I need a highly efficient, persistent script on Windows 10/11 to execute an immediate, non-interactive system shutdown (shutdown.exe /s /t 0) the moment an active, outbound TCP connection is established to any IP address within a predefined list of remote CIDR ranges (e.g., specific Google/AS15169 networks).
Standard filtering methods (DNS/proxy) are insufficient; the consequence must be an immediate system shutdown.
Requirements
Target Definition: Read a list of remote IP CIDR blocks (e.g., 208.65.153.0/24) from a configuration source.
Monitoring: Continuously detect newly established outbound TCP connections.
Action: Upon the first successful CIDR match, execute an immediate system shutdown.
Existing Approaches Considered (and Issues)
Continuous Polling with Get-NetTCPConnection: Too CPU-intensive if the polling interval is short enough for “real-time” detection.
Windows Event Log Monitoring: Introduces unacceptable latency, as the connection is already established before the log is written and processed.
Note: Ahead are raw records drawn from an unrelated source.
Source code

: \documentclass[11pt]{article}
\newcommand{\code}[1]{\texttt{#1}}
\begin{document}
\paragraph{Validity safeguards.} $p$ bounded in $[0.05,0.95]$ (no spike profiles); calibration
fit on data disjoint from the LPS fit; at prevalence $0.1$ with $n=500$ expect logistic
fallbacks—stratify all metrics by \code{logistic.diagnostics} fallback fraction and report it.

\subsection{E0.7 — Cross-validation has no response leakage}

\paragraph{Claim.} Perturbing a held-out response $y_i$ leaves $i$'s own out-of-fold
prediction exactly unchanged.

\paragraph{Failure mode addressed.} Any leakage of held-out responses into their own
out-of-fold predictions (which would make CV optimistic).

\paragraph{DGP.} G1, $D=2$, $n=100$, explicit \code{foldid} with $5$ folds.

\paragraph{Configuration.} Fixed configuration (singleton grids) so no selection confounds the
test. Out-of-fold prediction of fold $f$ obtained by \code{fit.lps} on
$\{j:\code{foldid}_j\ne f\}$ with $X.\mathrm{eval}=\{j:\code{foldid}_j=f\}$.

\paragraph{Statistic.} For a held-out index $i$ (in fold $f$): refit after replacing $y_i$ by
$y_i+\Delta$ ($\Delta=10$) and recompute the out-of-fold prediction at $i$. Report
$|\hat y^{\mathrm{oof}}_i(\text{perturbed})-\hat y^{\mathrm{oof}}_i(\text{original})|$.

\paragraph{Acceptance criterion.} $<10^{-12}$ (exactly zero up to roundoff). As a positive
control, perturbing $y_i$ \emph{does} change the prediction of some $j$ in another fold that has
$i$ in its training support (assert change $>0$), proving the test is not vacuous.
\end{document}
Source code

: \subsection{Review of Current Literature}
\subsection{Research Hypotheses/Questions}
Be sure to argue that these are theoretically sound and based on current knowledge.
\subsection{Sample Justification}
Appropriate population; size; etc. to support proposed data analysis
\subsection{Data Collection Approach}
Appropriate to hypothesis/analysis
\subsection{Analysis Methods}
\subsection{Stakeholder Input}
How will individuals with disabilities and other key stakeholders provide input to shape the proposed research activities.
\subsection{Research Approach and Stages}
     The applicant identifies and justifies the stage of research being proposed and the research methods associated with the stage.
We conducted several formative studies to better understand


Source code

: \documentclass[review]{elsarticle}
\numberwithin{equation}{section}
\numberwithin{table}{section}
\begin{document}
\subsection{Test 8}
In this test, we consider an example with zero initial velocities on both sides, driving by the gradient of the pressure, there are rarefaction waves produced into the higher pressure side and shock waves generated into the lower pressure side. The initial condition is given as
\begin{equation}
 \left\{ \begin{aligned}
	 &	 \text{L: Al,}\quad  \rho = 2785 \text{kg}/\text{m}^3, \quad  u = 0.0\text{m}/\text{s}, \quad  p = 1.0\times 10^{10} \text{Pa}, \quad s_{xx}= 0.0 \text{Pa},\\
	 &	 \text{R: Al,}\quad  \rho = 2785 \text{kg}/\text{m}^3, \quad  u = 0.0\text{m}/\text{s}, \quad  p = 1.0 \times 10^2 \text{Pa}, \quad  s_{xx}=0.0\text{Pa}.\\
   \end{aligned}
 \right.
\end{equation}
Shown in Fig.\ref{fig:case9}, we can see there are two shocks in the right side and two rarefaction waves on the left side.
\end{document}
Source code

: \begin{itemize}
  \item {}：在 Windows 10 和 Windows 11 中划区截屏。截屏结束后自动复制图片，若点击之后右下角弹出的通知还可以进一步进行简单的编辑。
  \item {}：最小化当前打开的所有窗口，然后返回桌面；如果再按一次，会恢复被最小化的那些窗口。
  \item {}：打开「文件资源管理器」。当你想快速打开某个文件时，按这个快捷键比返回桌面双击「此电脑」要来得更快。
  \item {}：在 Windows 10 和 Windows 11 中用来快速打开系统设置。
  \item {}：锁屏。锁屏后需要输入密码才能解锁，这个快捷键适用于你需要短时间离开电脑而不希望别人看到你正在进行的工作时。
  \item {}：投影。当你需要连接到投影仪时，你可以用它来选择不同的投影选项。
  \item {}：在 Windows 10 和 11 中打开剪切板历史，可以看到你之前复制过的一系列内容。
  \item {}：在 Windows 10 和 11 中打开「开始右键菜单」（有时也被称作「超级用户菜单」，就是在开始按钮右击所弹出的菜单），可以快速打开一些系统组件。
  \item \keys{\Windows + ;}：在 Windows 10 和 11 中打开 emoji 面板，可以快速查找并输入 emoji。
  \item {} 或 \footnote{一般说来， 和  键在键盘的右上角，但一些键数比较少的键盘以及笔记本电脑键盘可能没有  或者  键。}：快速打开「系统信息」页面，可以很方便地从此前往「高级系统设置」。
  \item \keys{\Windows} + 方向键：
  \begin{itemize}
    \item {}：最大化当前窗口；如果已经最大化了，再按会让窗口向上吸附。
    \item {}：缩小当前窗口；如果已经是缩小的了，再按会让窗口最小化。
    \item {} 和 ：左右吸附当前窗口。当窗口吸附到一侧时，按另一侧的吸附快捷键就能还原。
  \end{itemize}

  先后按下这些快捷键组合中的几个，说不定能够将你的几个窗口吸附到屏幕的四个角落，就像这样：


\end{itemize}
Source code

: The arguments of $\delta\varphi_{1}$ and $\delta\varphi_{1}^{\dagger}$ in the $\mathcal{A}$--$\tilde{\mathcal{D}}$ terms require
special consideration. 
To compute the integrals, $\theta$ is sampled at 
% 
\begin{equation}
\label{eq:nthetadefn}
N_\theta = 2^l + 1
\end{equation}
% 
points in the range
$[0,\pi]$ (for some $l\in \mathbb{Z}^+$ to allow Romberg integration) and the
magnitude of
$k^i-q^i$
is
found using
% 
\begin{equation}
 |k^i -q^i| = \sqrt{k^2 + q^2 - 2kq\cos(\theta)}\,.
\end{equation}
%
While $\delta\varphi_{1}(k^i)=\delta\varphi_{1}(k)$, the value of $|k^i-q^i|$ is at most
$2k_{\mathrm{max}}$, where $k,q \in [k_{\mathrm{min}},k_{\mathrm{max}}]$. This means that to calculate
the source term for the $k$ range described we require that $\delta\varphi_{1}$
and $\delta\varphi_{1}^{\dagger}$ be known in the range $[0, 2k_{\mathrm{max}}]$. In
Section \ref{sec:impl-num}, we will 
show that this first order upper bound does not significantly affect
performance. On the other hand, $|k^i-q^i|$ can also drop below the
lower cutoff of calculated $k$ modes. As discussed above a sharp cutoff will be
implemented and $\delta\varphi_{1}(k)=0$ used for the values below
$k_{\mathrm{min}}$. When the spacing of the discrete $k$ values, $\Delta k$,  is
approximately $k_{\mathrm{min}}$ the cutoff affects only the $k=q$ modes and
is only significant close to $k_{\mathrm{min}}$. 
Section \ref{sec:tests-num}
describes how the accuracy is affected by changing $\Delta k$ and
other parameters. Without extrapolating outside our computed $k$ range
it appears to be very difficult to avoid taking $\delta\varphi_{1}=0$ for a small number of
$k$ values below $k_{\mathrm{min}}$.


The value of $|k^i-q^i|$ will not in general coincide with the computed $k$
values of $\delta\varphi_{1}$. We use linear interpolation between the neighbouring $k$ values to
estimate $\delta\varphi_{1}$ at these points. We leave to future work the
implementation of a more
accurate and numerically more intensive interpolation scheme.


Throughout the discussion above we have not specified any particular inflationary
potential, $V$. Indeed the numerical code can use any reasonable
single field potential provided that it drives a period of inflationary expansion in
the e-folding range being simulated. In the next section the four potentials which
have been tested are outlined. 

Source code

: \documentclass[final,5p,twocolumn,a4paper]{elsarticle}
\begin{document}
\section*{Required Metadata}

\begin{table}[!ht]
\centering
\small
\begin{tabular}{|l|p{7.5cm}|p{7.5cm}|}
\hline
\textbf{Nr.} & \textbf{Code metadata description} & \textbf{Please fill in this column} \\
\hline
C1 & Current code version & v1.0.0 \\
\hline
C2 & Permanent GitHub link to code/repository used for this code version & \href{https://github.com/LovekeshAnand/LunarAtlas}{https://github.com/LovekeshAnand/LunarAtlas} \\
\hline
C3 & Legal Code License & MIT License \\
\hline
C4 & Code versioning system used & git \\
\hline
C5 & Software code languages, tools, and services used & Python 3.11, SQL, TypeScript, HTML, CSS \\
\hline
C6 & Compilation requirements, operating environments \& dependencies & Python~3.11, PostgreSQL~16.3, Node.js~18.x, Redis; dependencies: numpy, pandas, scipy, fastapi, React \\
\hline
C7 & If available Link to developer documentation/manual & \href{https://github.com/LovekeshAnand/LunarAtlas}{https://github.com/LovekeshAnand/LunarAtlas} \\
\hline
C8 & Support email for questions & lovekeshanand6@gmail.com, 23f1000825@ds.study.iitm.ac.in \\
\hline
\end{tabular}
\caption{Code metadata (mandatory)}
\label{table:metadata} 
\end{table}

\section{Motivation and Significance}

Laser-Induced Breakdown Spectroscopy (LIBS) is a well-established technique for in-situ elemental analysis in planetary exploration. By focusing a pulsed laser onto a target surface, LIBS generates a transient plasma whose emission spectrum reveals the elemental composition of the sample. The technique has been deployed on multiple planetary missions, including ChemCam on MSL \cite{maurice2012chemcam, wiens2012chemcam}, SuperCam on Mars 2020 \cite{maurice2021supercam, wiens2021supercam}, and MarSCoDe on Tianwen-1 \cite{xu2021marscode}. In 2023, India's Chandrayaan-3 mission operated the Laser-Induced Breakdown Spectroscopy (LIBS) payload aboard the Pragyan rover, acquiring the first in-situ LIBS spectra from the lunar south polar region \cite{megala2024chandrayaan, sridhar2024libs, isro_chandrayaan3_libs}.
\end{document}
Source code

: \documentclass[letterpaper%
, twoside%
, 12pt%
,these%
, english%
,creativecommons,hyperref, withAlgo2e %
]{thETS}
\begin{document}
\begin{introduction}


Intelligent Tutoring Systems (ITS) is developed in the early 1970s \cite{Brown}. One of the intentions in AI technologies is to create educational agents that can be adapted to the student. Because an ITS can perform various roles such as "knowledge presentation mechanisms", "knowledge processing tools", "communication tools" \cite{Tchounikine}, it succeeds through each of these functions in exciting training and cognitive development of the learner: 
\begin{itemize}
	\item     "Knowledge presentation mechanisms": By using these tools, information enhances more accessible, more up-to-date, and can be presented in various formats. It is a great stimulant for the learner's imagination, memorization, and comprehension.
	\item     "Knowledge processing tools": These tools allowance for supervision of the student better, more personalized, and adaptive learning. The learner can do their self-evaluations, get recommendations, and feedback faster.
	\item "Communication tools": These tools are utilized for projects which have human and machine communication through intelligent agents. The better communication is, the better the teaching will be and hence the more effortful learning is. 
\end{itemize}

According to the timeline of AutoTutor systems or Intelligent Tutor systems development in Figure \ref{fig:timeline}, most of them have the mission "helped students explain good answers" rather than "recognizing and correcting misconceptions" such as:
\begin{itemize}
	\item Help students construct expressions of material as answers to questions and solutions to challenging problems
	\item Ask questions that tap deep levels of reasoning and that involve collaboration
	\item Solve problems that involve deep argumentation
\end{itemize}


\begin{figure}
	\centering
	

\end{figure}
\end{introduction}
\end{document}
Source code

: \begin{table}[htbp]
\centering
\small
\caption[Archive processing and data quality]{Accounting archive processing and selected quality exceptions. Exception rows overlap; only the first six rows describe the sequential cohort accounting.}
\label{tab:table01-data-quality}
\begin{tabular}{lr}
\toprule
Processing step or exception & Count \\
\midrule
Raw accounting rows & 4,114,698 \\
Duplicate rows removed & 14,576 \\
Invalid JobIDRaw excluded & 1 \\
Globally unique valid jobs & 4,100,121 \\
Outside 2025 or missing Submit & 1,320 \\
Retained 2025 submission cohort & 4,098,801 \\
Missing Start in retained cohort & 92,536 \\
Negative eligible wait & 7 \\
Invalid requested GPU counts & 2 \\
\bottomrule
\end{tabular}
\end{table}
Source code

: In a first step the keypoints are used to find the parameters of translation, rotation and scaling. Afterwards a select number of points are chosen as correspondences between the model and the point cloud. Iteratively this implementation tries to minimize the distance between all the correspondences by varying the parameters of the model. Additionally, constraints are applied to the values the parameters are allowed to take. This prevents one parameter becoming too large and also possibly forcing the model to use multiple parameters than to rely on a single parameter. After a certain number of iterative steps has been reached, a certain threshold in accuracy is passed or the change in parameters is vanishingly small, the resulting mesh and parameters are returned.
The Core Technical Question
What is the most robust and CPU-efficient, event-driven method in Windows (using PowerShell, WMI, or other built-in features) to detect an established network connection to a specific remote IP CIDR range?
I am looking for suggestions on using lower-level Event Tracing (ETW) or dedicated WMI/CIM monitoring that can trigger immediately on a new network session event, effectively avoiding continuous polling of the entire connection table.